_THE TASK_:
Look through the material beneath and copy each line with the word "duration".

^^^^

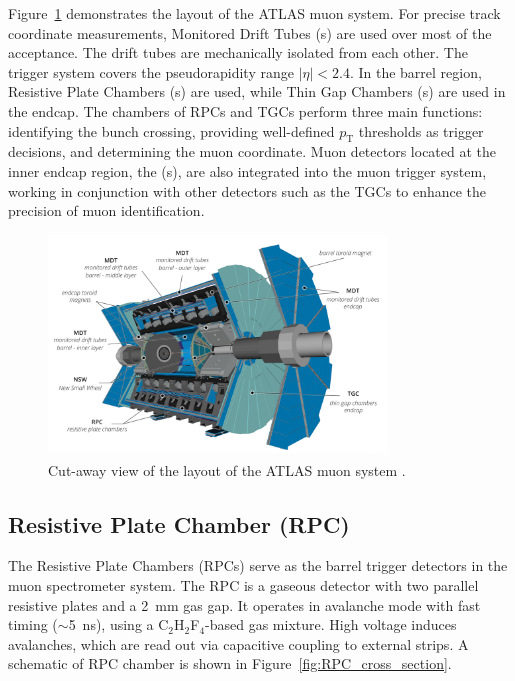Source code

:Figure~\ref{fig:muon_system} demonstrates the layout of the ATLAS muon system. For precise track coordinate measurements, Monitored Drift Tubes ({\MDT}s) are used over most of the acceptance. The drift tubes are mechanically isolated from each other. The trigger system covers the pseudorapidity range $|\eta| < 2.4$. In the barrel region, Resistive Plate Chambers ({\RPC}s) are used, while Thin Gap Chambers ({\TGC}s) are used in the endcap. The chambers of RPCs and TGCs perform three main functions: identifying the bunch crossing, providing well-defined $p_\mathrm{T}$ thresholds as trigger decisions, and determining the muon coordinate. Muon detectors located at the inner endcap region, the ({\NSW}s), are also integrated into the muon trigger system, working in conjunction with other detectors such as the TGCs to enhance the precision of muon identification.

\begin{figure}[htbp]
  \centering
  \includegraphics[width=0.8\textwidth]{figs/chapter2/muon_system.png}
  \caption{Cut-away view of the layout of the ATLAS muon system \cite{ATLASRun3Detector}.}
  \label{fig:muon_system}
\end{figure}

\subsection{Resistive Plate Chamber (RPC)}
The Resistive Plate Chambers (RPCs) serve as the barrel trigger detectors in the muon spectrometer system. The RPC is a gaseous detector with two parallel resistive plates and a 2~mm gas gap. It operates in avalanche mode with fast timing ($\sim$5~ns), using a C$_2$H$_2$F$_4$-based gas mixture. High voltage induces avalanches, which are read out via capacitive coupling to external strips. A schematic of RPC chamber is shown in Figure~\ref{fig:RPC_cross_section}.

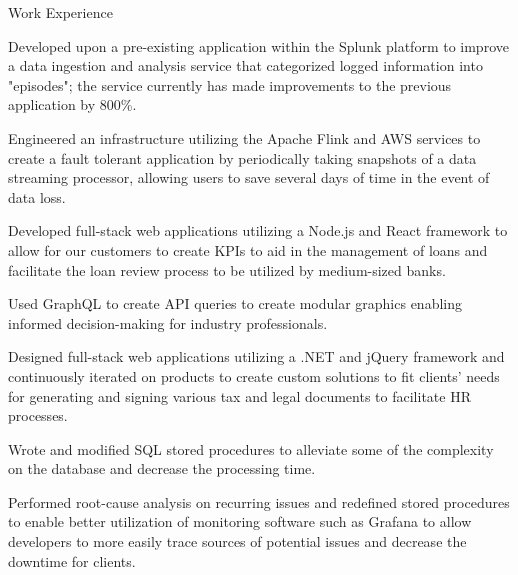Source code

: \documentclass{resume} %
\begin{document}
\begin{workSection}{Work Experience}
    \experienceItem[
        company=Splunk,
        location=San Jose{,} CA,
        position=Backend Software Engineer Intern,
        duration=May 2023 – July 2023
    ]
     \begin{bullets}
        \item Developed upon a pre-existing application within the Splunk platform to improve a data ingestion and analysis service that categorized logged information into "episodes"; the service currently has made improvements to the previous application by 800\%.
        \item Engineered an infrastructure utilizing the Apache Flink and AWS services to create a fault tolerant application by periodically taking snapshots of a data streaming processor, allowing users to save several days of time in the event of data loss.
     \end{bullets}
     
    \experienceItem[
        company=QwickRate,
        location=Marietta{,} GA (Remote),
        position=Software Engineer Intern,
        duration=August 2022 – April 2023
    ]
    \begin{bullets}
        \item Developed full-stack web applications utilizing a Node.js and React framework to allow for our customers to create KPIs to aid in the management of loans and facilitate the loan review process to be utilized by medium-sized banks.
        \item Used GraphQL to create API queries to create modular graphics enabling informed decision-making for industry professionals.
     \end{bullets}

     \experienceItem[
        company=Ultimate Kronos Group (UKG),
        location=Atlanta{,} GA,
        position=Full-stack Software Engineer Intern,
        duration=January 2022 - August 2022,
     ]
     \begin{bullets}
        \item Designed full-stack web applications utilizing a .NET and jQuery framework and continuously iterated on products to create custom solutions to fit clients’ needs for generating and signing various tax and legal documents to facilitate HR processes.
        \item Wrote and modified SQL stored procedures to alleviate some of the complexity on the database and decrease the processing time.
        \item Performed root-cause analysis on recurring issues and redefined stored procedures to enable better utilization of monitoring software such as Grafana to allow developers to more easily trace sources of potential issues and decrease the downtime for clients.
     \end{bullets}
     
\end{workSection}
\end{document}
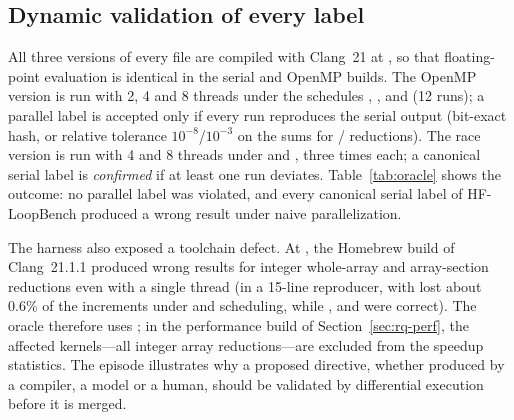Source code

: 

\subsection{Dynamic validation of every label}
\label{sec:oracle}
All three versions of every file are compiled with Clang~21 at , so that floating-point evaluation is identical in the serial and OpenMP builds. The OpenMP version is run with 2, 4 and 8 threads under the schedules , ,  and  (12 runs); a parallel label is accepted only if every run reproduces the serial output (bit-exact hash, or relative tolerance $10^{-8}$/$10^{-3}$ on the sums for / reductions). The race version is run with 4 and 8 threads under  and , three times each; a canonical serial label is \emph{confirmed} if at least one run deviates. Table~\ref{tab:oracle} shows the outcome: no parallel label was violated, and every canonical serial label of HF-LoopBench produced a wrong result under naive parallelization.



The harness also exposed a toolchain defect. At , the Homebrew build of Clang~21.1.1 produced wrong results for integer whole-array and array-section reductions even with a single thread (in a 15-line reproducer,  with  lost about 0.6\% of the increments under  and  scheduling, while ,  and  were correct). The oracle therefore uses ; in the  performance build of Section~\ref{sec:rq-perf}, the \nPerfMismatch{} affected kernels---all integer array reductions---are excluded from the speedup statistics. The episode illustrates why a proposed directive, whether produced by a compiler, a model or a human, should be validated by differential execution before it is merged.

^^^^

_OUTPUT_:
        duration=May 2023 – July 2023
        duration=August 2022 – April 2023
        duration=January 2022 - August 2022,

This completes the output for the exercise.